**** Source data ****

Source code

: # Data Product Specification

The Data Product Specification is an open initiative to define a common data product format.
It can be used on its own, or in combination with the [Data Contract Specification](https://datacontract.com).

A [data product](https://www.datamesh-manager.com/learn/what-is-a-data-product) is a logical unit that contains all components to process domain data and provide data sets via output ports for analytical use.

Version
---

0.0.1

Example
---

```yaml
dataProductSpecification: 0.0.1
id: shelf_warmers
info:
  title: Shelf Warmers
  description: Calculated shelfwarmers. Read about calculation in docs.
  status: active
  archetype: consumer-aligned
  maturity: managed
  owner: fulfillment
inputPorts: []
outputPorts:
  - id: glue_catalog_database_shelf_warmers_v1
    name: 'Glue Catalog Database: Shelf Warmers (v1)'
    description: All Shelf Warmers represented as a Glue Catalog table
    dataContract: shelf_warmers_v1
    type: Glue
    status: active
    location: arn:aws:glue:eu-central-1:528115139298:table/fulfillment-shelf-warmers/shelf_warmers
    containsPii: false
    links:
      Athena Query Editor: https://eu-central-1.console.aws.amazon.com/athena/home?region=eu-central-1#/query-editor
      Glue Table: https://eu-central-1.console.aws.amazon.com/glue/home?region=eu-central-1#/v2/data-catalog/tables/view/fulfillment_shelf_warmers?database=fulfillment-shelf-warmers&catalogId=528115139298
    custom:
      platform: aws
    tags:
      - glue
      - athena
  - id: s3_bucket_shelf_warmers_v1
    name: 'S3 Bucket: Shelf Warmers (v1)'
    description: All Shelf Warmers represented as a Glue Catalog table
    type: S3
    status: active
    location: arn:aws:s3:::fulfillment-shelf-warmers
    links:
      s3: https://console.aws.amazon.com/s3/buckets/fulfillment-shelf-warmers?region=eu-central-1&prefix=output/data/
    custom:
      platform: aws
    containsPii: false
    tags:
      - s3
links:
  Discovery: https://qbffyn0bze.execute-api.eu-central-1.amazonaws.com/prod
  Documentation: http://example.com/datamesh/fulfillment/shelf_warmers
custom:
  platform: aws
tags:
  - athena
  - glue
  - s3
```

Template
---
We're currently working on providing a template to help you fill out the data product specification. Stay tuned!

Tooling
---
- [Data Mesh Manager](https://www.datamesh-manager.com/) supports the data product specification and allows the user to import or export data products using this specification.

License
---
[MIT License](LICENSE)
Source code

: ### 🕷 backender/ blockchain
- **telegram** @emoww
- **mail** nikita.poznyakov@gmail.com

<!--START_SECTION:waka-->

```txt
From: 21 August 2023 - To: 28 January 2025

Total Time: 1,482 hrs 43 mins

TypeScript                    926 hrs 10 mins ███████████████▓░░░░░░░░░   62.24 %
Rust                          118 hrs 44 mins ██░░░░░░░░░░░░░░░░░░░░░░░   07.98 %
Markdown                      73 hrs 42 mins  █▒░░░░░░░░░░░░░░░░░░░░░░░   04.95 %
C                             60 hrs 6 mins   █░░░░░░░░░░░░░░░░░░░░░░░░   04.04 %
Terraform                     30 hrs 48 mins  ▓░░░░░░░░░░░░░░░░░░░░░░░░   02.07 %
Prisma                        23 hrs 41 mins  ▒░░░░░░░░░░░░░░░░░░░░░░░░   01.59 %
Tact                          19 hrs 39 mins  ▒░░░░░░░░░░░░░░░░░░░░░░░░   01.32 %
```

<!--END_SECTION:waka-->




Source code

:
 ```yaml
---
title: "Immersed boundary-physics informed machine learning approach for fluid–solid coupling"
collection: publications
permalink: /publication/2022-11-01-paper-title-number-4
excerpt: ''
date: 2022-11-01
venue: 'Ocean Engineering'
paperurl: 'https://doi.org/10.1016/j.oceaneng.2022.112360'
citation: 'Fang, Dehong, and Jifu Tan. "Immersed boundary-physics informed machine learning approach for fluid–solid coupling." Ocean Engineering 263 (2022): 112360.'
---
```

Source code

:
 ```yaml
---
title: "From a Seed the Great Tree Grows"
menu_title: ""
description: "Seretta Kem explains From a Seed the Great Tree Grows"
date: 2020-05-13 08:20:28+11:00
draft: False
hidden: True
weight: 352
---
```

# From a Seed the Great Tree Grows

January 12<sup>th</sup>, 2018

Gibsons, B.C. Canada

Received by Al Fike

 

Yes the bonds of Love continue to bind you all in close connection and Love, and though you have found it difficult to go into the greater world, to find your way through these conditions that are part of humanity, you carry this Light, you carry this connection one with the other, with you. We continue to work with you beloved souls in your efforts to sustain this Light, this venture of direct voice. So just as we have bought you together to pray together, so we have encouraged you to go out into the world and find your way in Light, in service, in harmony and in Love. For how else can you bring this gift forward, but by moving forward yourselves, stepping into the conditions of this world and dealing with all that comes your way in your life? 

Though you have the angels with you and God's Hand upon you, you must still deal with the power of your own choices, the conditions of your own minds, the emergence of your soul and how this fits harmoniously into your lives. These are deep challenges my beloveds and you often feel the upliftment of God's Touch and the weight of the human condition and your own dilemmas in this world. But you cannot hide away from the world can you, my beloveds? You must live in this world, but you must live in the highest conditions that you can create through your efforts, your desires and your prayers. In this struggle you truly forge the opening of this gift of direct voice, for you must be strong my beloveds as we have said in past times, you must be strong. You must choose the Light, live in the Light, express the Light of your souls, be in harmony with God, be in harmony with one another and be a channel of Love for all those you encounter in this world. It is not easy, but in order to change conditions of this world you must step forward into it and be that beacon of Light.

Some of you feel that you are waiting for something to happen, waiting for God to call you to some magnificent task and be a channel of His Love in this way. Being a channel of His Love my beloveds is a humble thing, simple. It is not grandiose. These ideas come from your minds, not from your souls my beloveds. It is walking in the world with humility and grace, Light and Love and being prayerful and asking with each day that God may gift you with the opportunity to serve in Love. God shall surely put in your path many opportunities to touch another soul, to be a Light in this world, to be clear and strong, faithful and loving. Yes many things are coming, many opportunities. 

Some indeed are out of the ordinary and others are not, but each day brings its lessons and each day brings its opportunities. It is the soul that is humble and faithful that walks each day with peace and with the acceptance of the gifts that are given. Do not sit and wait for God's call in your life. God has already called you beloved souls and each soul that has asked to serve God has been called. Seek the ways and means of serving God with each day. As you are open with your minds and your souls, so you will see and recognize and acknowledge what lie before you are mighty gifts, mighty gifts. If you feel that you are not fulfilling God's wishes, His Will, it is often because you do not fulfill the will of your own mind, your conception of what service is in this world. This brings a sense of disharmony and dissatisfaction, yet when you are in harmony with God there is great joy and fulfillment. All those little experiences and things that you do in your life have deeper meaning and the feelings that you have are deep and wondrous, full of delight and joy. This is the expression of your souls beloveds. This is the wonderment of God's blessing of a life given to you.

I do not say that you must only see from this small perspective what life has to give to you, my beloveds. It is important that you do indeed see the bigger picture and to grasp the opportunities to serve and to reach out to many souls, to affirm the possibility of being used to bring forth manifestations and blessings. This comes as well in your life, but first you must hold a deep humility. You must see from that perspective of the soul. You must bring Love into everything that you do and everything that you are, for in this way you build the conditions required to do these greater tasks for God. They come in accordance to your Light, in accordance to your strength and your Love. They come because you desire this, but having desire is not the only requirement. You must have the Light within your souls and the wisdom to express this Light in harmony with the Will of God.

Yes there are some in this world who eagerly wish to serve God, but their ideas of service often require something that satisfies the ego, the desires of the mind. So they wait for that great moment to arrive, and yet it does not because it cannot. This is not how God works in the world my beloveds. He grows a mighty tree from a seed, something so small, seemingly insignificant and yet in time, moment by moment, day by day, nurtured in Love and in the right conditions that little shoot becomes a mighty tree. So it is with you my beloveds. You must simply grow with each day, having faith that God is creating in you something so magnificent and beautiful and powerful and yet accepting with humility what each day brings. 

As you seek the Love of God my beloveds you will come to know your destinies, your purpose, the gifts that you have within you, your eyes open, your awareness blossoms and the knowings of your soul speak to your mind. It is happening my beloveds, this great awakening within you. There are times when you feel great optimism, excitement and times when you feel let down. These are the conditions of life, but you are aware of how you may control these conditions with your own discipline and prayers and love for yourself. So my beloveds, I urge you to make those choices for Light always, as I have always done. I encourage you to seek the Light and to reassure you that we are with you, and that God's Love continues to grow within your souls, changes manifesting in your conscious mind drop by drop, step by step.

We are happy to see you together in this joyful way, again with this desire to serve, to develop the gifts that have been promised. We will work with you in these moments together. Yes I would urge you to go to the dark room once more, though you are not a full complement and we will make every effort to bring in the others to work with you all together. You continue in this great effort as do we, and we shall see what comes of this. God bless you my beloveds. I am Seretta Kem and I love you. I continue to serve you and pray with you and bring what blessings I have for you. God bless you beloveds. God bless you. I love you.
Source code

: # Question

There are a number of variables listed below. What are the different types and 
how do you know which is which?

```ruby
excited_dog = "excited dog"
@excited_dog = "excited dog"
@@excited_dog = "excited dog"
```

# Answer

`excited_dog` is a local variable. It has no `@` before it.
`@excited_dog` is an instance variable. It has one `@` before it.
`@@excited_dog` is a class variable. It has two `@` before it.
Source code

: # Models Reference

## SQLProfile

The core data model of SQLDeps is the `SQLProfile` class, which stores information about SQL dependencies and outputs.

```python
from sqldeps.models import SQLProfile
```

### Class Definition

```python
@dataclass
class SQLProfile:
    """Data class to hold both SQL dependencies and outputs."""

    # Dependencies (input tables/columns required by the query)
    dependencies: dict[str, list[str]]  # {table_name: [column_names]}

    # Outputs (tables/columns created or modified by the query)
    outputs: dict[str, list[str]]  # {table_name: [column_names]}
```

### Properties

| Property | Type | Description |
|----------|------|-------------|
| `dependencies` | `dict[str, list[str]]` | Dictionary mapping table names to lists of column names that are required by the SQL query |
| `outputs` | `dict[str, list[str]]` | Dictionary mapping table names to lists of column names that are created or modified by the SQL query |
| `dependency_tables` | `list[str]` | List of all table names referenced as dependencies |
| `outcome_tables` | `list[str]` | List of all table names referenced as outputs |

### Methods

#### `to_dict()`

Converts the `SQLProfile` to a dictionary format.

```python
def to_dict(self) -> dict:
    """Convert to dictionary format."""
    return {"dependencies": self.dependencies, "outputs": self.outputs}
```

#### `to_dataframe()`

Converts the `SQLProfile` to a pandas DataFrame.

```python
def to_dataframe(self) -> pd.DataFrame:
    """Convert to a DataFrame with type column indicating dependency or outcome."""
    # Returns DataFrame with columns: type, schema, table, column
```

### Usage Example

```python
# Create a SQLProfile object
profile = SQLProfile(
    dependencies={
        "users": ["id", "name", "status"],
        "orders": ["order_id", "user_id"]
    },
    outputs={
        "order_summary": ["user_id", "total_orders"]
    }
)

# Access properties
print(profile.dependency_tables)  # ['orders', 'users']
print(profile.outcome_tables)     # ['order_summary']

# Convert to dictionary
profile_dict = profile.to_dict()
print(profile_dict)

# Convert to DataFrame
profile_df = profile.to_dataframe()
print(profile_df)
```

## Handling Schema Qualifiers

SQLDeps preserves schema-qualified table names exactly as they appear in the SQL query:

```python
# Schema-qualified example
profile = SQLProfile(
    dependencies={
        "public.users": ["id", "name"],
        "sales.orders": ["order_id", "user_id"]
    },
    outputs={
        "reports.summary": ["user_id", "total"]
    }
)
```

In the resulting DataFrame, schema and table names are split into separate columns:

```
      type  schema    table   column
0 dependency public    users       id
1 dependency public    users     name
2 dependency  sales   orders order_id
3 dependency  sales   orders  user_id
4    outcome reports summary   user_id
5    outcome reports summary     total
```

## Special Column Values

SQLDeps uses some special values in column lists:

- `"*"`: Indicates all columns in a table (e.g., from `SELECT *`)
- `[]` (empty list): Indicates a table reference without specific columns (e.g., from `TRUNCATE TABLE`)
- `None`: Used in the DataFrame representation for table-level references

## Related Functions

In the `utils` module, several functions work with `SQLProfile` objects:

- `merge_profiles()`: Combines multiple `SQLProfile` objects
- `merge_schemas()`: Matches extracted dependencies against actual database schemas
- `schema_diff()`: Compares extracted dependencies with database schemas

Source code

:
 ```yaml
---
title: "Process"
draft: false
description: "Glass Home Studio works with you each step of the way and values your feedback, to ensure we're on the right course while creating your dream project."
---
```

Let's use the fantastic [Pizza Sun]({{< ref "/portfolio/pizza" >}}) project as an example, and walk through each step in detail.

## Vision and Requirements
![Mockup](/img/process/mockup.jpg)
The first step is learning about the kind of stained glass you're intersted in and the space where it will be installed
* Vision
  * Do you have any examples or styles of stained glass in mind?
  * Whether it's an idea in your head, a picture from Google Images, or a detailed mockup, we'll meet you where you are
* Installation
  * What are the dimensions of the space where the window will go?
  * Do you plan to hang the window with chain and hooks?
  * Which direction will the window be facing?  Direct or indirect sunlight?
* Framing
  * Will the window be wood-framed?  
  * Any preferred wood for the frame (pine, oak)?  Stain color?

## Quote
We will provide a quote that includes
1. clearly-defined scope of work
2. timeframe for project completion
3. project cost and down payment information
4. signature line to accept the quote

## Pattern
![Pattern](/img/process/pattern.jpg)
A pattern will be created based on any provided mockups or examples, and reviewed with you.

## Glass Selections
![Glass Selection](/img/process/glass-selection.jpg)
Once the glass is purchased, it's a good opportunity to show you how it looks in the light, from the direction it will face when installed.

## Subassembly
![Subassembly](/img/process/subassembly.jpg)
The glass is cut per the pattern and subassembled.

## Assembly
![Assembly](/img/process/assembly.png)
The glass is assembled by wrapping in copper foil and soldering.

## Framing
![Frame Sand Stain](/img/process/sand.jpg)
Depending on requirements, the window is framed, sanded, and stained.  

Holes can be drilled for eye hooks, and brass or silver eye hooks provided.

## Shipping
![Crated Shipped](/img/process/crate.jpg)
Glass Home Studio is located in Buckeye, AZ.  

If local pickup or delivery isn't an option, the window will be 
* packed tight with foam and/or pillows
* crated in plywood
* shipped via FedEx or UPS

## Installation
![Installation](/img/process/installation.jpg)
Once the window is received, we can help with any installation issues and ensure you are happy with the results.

****

Your objective
Out of the entries, report each line that contains the word "Indicates".

Written response
- `"*"`: Indicates all columns in a table (e.g., from `SELECT *`)
- `[]` (empty list): Indicates a table reference without specific columns (e.g., from `TRUNCATE TABLE`)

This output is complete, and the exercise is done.